(Exercise input Opens)

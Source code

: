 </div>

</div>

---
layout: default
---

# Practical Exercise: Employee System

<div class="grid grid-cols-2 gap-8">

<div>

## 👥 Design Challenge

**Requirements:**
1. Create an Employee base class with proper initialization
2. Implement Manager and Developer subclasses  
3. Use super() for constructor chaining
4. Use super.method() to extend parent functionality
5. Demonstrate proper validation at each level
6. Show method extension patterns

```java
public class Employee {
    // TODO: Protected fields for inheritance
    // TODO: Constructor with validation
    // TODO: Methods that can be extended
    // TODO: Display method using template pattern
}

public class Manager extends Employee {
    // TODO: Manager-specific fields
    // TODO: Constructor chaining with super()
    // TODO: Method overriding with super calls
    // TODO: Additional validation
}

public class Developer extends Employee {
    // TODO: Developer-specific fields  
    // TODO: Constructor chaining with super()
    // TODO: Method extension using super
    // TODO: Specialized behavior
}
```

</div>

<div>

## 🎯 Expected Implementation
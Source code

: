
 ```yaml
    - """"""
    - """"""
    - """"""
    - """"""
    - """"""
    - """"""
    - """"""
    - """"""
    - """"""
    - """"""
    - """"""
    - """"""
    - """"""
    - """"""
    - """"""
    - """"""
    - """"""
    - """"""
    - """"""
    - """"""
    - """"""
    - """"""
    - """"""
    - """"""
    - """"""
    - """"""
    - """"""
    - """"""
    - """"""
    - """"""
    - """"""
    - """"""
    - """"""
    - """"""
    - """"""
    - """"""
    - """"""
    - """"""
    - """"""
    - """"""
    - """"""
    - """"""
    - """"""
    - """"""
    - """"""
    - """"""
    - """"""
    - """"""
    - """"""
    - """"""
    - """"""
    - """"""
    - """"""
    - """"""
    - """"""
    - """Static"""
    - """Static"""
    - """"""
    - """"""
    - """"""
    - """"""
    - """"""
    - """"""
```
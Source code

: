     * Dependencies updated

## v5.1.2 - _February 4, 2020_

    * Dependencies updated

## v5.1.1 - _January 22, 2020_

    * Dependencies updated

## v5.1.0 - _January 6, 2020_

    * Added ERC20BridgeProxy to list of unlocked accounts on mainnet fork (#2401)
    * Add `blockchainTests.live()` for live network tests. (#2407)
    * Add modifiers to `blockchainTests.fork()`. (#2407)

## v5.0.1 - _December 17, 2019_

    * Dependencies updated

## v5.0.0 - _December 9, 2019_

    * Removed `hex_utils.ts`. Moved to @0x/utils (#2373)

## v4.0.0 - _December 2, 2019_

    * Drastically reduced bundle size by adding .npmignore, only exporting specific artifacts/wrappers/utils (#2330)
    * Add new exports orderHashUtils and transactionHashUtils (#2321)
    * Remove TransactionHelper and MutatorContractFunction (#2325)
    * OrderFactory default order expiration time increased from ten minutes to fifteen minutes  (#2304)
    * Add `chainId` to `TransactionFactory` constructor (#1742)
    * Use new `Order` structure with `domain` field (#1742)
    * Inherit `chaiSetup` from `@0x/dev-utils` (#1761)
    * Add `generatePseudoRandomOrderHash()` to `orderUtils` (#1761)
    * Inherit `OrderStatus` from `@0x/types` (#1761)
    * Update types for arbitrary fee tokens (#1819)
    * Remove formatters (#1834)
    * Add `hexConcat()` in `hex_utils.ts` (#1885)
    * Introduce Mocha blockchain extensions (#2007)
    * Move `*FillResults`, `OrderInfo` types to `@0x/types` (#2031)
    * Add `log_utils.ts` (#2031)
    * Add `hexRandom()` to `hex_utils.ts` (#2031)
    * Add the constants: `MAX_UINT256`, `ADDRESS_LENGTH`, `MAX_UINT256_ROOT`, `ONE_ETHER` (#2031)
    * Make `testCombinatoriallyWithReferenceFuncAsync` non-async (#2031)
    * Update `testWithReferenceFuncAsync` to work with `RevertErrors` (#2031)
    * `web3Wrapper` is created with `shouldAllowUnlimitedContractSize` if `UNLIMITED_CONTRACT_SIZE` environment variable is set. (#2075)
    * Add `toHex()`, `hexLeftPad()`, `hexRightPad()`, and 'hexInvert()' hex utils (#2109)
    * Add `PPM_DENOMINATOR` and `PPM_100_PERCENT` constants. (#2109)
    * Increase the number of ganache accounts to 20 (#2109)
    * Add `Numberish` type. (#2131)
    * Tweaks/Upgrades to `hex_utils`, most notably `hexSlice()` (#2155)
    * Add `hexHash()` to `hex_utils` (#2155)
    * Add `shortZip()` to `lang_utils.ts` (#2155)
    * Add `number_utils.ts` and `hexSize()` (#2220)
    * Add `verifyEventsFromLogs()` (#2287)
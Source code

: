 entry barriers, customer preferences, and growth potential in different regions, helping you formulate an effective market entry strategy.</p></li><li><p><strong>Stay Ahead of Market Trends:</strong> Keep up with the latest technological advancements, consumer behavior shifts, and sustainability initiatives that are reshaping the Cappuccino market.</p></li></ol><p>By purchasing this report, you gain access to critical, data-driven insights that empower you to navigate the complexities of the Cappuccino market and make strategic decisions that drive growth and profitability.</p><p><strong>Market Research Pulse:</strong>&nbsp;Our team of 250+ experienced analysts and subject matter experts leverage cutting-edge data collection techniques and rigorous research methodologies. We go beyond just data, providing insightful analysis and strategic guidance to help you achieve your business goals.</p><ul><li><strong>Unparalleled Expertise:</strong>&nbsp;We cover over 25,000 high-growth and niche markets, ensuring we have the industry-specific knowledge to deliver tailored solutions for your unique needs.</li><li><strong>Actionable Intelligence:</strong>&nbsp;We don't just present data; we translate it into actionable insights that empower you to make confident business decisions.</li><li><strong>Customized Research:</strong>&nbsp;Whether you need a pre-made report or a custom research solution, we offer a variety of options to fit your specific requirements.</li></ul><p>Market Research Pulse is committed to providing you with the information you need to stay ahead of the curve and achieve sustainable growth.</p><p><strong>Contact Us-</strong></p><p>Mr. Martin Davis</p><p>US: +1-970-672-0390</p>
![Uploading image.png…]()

(Exercise input Closes)

Prompt: Each entry needs to be copied out exactly.

Solution for this exercise:
Source code

: </div>

</div>

---
layout: default
---

# Practical Exercise: Employee System

<div class="grid grid-cols-2 gap-8">

<div>

## 👥 Design Challenge

**Requirements:**
1. Create an Employee base class with proper initialization
2. Implement Manager and Developer subclasses  
3. Use super() for constructor chaining
4. Use super.method() to extend parent functionality
5. Demonstrate proper validation at each level
6. Show method extension patterns

```java
public class Employee {
    // TODO: Protected fields for inheritance
    // TODO: Constructor with validation
    // TODO: Methods that can be extended
    // TODO: Display method using template pattern
}

public class Manager extends Employee {
    // TODO: Manager-specific fields
    // TODO: Constructor chaining with super()
    // TODO: Method overriding with super calls
    // TODO: Additional validation
}

public class Developer extends Employee {
    // TODO: Developer-specific fields  
    // TODO: Constructor chaining with super()
    // TODO: Method extension using super
    // TODO: Specialized behavior
}
```

</div>

<div>

## 🎯 Expected Implementation
Source code

:
 ```yaml
    - """"""
    - """"""
    - """"""
    - """"""
    - """"""
    - """"""
    - """"""
    - """"""
    - """"""
    - """"""
    - """"""
    - """"""
    - """"""
    - """"""
    - """"""
    - """"""
    - """"""
    - """"""
    - """"""
    - """"""
    - """"""
    - """"""
    - """"""
    - """"""
    - """"""
    - """"""
    - """"""
    - """"""
    - """"""
    - """"""
    - """"""
    - """"""
    - """"""
    - """"""
    - """"""
    - """"""
    - """"""
    - """"""
    - """"""
    - """"""
    - """"""
    - """"""
    - """"""
    - """"""
    - """"""
    - """"""
    - """"""
    - """"""
    - """"""
    - """"""
    - """"""
    - """"""
    - """"""
    - """"""
    - """"""
    - """Static"""
    - """Static"""
    - """"""
    - """"""
    - """"""
    - """"""
    - """"""
    - """"""
```
Source code

:     * Dependencies updated

## v5.1.2 - _February 4, 2020_

    * Dependencies updated

## v5.1.1 - _January 22, 2020_

    * Dependencies updated

## v5.1.0 - _January 6, 2020_

    * Added ERC20BridgeProxy to list of unlocked accounts on mainnet fork (#2401)
    * Add `blockchainTests.live()` for live network tests. (#2407)
    * Add modifiers to `blockchainTests.fork()`. (#2407)

## v5.0.1 - _December 17, 2019_

    * Dependencies updated

## v5.0.0 - _December 9, 2019_

    * Removed `hex_utils.ts`. Moved to @0x/utils (#2373)

## v4.0.0 - _December 2, 2019_

    * Drastically reduced bundle size by adding .npmignore, only exporting specific artifacts/wrappers/utils (#2330)
    * Add new exports orderHashUtils and transactionHashUtils (#2321)
    * Remove TransactionHelper and MutatorContractFunction (#2325)
    * OrderFactory default order expiration time increased from ten minutes to fifteen minutes  (#2304)
    * Add `chainId` to `TransactionFactory` constructor (#1742)
    * Use new `Order` structure with `domain` field (#1742)
    * Inherit `chaiSetup` from `@0x/dev-utils` (#1761)
    * Add `generatePseudoRandomOrderHash()` to `orderUtils` (#1761)
    * Inherit `OrderStatus` from `@0x/types` (#1761)
    * Update types for arbitrary fee tokens (#1819)
    * Remove formatters (#1834)
    * Add `hexConcat()` in `hex_utils.ts` (#1885)
    * Introduce Mocha blockchain extensions (#2007)
    * Move `*FillResults`, `OrderInfo` types to `@0x/types` (#2031)
    * Add `log_utils.ts` (#2031)
    * Add `hexRandom()` to `hex_utils.ts` (#2031)
    * Add the constants: `MAX_UINT256`, `ADDRESS_LENGTH`, `MAX_UINT256_ROOT`, `ONE_ETHER` (#2031)
    * Make `testCombinatoriallyWithReferenceFuncAsync` non-async (#2031)
    * Update `testWithReferenceFuncAsync` to work with `RevertErrors` (#2031)
    * `web3Wrapper` is created with `shouldAllowUnlimitedContractSize` if `UNLIMITED_CONTRACT_SIZE` environment variable is set. (#2075)
    * Add `toHex()`, `hexLeftPad()`, `hexRightPad()`, and 'hexInvert()' hex utils (#2109)
    * Add `PPM_DENOMINATOR` and `PPM_100_PERCENT` constants. (#2109)
    * Increase the number of ganache accounts to 20 (#2109)
    * Add `Numberish` type. (#2131)
    * Tweaks/Upgrades to `hex_utils`, most notably `hexSlice()` (#2155)
    * Add `hexHash()` to `hex_utils` (#2155)
    * Add `shortZip()` to `lang_utils.ts` (#2155)
    * Add `number_utils.ts` and `hexSize()` (#2220)
    * Add `verifyEventsFromLogs()` (#2287)
Source code

: entry barriers, customer preferences, and growth potential in different regions, helping you formulate an effective market entry strategy.</p></li><li><p><strong>Stay Ahead of Market Trends:</strong> Keep up with the latest technological advancements, consumer behavior shifts, and sustainability initiatives that are reshaping the Cappuccino market.</p></li></ol><p>By purchasing this report, you gain access to critical, data-driven insights that empower you to navigate the complexities of the Cappuccino market and make strategic decisions that drive growth and profitability.</p><p><strong>Market Research Pulse:</strong>&nbsp;Our team of 250+ experienced analysts and subject matter experts leverage cutting-edge data collection techniques and rigorous research methodologies. We go beyond just data, providing insightful analysis and strategic guidance to help you achieve your business goals.</p><ul><li><strong>Unparalleled Expertise:</strong>&nbsp;We cover over 25,000 high-growth and niche markets, ensuring we have the industry-specific knowledge to deliver tailored solutions for your unique needs.</li><li><strong>Actionable Intelligence:</strong>&nbsp;We don't just present data; we translate it into actionable insights that empower you to make confident business decisions.</li><li><strong>Customized Research:</strong>&nbsp;Whether you need a pre-made report or a custom research solution, we offer a variety of options to fit your specific requirements.</li></ul><p>Market Research Pulse is committed to providing you with the information you need to stay ahead of the curve and achieve sustainable growth.</p><p><strong>Contact Us-</strong></p><p>Mr. Martin Davis</p><p>US: +1-970-672-0390</p>
![Uploading image.png…]()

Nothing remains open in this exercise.